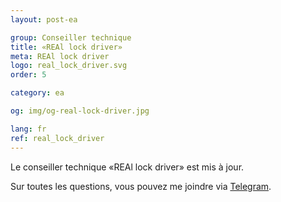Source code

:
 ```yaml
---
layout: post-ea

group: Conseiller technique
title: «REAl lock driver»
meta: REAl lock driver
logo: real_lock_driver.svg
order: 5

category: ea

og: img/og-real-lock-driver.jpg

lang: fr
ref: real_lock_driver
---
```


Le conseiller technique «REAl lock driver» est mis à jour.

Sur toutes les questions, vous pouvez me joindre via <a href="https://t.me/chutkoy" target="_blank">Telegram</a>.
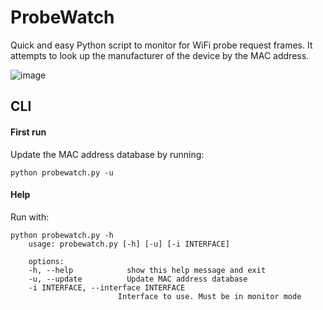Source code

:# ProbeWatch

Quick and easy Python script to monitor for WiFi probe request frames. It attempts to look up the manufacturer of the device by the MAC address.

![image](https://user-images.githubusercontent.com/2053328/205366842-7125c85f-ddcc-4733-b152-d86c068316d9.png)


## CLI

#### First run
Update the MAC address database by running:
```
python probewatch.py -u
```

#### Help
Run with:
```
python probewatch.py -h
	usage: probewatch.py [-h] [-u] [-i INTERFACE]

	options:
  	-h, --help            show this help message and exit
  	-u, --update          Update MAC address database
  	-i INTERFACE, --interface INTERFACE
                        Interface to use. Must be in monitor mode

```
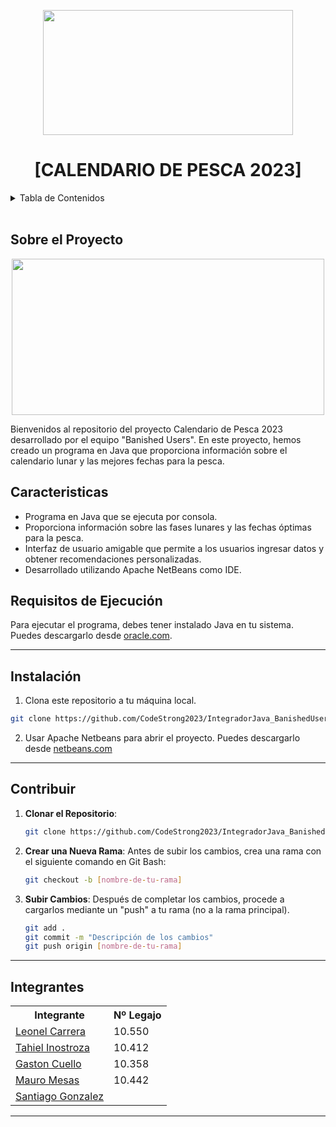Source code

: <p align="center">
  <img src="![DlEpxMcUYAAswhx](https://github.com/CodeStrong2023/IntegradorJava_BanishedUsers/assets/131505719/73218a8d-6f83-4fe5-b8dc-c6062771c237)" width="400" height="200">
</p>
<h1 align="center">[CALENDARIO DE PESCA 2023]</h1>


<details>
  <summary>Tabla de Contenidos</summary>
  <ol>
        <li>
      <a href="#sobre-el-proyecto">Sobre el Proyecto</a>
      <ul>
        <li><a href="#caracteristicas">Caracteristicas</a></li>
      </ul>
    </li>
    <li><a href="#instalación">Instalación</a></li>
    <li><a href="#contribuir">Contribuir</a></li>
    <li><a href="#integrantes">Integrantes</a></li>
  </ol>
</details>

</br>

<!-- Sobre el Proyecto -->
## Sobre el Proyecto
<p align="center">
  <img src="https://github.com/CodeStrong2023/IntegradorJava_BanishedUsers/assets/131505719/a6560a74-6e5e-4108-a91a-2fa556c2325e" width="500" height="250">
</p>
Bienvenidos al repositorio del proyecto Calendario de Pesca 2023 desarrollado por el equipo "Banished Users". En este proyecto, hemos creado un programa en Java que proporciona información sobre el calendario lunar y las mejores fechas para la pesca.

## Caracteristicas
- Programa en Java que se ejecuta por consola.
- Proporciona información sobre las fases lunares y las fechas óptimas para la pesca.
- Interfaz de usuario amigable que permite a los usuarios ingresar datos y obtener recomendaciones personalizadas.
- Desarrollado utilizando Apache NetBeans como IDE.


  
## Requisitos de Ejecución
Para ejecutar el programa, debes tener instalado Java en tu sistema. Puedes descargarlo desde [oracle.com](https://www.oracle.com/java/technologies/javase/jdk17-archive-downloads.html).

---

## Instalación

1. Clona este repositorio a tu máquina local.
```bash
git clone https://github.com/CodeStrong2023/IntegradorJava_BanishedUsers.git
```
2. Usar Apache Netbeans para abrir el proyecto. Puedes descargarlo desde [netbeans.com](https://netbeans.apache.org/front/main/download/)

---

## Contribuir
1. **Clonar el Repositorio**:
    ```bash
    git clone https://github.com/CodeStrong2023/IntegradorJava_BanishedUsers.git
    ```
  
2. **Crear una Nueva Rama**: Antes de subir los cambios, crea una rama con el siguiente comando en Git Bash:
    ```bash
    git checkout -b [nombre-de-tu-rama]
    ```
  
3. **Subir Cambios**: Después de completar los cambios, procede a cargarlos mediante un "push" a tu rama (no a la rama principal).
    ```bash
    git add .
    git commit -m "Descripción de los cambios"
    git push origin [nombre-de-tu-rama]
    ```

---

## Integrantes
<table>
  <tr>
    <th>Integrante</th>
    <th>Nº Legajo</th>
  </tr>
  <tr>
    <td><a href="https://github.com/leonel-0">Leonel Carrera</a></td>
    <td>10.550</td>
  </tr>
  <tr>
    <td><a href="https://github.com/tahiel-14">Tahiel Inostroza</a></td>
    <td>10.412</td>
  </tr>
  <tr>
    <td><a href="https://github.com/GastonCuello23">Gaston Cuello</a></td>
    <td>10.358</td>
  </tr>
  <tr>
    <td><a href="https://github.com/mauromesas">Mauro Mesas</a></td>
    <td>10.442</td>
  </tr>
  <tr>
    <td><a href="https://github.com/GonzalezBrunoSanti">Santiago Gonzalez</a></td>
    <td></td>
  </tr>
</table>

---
--
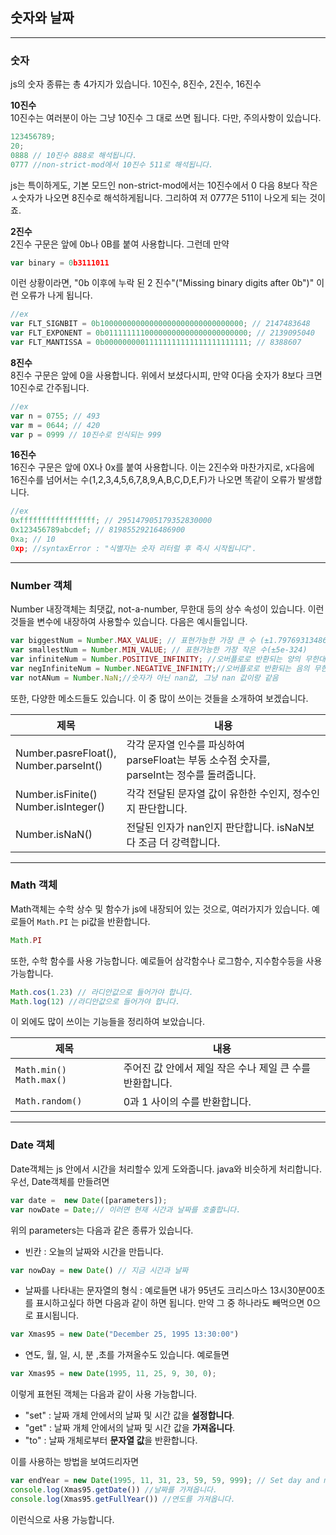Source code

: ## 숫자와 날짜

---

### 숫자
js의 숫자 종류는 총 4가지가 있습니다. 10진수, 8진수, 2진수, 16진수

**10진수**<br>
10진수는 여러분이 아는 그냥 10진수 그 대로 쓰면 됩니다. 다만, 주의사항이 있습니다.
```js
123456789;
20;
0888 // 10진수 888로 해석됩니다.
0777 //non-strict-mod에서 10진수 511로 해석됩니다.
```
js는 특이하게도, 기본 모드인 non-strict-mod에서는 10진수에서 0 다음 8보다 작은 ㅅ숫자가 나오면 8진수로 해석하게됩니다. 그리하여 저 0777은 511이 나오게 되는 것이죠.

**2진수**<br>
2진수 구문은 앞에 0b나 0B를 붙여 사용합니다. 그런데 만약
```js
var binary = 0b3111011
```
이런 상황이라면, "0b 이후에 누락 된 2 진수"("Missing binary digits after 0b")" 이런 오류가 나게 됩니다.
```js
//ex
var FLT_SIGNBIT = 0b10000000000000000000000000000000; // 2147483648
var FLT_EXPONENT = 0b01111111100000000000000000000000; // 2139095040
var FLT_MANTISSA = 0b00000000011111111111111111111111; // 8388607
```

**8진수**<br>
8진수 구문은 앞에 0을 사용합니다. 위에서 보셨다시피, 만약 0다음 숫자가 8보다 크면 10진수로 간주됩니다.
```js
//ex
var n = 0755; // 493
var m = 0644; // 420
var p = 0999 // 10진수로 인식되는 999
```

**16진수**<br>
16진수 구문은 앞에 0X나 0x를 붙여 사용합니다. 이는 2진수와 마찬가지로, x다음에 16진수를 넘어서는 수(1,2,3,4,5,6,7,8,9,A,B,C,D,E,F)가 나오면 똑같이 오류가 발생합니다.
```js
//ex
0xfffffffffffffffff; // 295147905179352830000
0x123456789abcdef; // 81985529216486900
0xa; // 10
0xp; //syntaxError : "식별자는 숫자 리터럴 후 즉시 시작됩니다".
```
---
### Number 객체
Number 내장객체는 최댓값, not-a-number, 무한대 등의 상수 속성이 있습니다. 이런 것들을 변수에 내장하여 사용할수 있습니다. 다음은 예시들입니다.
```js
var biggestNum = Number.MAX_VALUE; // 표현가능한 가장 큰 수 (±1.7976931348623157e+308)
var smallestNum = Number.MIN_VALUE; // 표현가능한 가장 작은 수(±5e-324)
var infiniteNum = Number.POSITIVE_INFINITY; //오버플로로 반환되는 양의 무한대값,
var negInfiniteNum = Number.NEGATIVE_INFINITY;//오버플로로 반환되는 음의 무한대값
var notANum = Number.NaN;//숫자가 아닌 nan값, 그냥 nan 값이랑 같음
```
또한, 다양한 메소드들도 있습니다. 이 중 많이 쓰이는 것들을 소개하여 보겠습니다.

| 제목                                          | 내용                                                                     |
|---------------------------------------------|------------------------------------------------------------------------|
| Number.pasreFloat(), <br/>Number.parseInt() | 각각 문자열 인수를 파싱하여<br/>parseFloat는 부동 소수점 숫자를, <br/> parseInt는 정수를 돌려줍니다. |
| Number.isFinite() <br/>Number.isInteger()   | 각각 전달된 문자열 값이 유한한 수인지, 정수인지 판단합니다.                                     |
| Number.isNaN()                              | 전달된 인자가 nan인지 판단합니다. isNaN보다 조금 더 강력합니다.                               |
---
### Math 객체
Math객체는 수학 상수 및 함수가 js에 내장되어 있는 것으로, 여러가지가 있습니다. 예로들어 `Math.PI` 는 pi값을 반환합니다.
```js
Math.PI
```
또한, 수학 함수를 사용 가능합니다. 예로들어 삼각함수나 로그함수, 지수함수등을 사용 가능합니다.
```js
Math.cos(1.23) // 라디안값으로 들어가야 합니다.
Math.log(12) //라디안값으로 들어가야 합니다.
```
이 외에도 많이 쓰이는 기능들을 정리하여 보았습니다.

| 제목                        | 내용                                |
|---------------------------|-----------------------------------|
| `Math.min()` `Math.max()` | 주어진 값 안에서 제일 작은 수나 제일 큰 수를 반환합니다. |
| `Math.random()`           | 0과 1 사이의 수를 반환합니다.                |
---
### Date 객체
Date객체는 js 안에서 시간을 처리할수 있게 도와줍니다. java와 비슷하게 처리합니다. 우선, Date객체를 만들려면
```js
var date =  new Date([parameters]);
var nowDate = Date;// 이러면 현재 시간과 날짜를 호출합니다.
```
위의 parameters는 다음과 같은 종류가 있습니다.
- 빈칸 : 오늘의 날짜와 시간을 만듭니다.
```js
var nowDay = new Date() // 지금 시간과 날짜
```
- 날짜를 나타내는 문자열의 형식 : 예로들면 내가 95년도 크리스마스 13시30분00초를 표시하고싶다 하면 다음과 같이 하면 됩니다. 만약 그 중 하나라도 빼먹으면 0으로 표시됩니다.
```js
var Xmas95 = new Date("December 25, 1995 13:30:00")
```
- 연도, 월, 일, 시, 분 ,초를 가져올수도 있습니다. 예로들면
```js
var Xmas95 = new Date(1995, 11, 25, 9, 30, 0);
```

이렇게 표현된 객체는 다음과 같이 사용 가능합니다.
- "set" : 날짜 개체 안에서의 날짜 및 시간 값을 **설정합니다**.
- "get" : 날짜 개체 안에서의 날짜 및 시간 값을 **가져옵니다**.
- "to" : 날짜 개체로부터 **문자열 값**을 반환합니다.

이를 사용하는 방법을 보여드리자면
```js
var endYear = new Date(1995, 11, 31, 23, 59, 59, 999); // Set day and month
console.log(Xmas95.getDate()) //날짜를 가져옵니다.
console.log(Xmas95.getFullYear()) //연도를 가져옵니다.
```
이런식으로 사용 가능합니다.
---
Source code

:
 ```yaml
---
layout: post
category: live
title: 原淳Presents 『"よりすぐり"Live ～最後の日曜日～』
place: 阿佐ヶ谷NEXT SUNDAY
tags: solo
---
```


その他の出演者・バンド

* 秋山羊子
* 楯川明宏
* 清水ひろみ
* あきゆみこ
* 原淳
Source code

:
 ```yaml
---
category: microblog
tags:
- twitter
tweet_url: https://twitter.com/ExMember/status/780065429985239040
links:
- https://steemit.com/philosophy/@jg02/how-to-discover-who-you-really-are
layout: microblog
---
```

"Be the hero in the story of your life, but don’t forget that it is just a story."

* **REQUIREMENT**: Find the line with "## Caracteristicas" in the entries above. Retype it and each line after it, exactly, through the line with "## Integrantes", and stop there.

* **TASK SOLUTION**:
## Caracteristicas
- Programa en Java que se ejecuta por consola.
- Proporciona información sobre las fases lunares y las fechas óptimas para la pesca.
- Interfaz de usuario amigable que permite a los usuarios ingresar datos y obtener recomendaciones personalizadas.
- Desarrollado utilizando Apache NetBeans como IDE.


  
## Requisitos de Ejecución
Para ejecutar el programa, debes tener instalado Java en tu sistema. Puedes descargarlo desde [oracle.com](https://www.oracle.com/java/technologies/javase/jdk17-archive-downloads.html).

---

## Instalación

1. Clona este repositorio a tu máquina local.
```bash
git clone https://github.com/CodeStrong2023/IntegradorJava_BanishedUsers.git
```
2. Usar Apache Netbeans para abrir el proyecto. Puedes descargarlo desde [netbeans.com](https://netbeans.apache.org/front/main/download/)

---

## Contribuir
1. **Clonar el Repositorio**:
    ```bash
    git clone https://github.com/CodeStrong2023/IntegradorJava_BanishedUsers.git
    ```
  
2. **Crear una Nueva Rama**: Antes de subir los cambios, crea una rama con el siguiente comando en Git Bash:
    ```bash
    git checkout -b [nombre-de-tu-rama]
    ```
  
3. **Subir Cambios**: Después de completar los cambios, procede a cargarlos mediante un "push" a tu rama (no a la rama principal).
    ```bash
    git add .
    git commit -m "Descripción de los cambios"
    git push origin [nombre-de-tu-rama]
    ```

---

## Integrantes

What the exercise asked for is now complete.